## [TASK STATEMENT]
Using the material below, work out how many lines contain the word "Step". Reply with the number and nothing more.

## [RECORDS]

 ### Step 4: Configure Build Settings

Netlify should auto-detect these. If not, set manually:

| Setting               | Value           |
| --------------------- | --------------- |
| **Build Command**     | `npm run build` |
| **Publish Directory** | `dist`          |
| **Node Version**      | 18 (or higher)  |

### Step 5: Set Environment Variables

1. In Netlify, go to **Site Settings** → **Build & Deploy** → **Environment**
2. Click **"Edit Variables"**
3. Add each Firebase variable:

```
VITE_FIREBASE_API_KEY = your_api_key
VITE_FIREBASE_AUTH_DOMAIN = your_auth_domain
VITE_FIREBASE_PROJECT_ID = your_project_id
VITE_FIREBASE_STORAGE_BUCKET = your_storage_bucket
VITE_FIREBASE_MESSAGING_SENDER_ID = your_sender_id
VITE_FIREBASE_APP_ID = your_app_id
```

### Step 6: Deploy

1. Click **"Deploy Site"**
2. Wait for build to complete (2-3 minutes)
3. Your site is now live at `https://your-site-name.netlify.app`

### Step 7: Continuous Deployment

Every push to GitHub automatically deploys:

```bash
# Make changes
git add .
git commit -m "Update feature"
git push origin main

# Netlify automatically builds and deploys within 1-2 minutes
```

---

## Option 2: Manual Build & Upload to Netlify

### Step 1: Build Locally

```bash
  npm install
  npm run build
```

---

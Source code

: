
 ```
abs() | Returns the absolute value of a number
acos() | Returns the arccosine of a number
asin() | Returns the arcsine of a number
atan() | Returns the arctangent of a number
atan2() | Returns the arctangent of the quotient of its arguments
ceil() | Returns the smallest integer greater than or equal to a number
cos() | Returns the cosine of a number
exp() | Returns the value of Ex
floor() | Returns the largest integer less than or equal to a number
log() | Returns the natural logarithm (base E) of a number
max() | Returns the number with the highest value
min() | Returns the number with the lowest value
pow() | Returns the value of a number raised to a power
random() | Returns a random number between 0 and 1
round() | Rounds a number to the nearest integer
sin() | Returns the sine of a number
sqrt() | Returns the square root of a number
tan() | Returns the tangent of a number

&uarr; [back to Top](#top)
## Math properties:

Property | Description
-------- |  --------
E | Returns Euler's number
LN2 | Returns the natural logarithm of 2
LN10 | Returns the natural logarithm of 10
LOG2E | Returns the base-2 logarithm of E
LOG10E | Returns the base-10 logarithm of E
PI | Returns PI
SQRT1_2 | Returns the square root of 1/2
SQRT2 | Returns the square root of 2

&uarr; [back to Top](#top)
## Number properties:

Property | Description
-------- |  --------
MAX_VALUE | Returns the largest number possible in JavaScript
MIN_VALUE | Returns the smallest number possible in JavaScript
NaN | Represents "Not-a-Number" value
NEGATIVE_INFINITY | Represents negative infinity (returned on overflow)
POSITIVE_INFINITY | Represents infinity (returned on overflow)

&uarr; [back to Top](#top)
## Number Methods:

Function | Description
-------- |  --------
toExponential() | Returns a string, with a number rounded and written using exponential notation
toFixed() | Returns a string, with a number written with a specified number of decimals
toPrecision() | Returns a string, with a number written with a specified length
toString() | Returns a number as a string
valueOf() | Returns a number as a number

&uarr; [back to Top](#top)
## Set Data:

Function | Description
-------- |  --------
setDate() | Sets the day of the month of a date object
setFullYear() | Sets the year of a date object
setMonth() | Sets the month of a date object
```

## [RESULT OF THE TASK]
5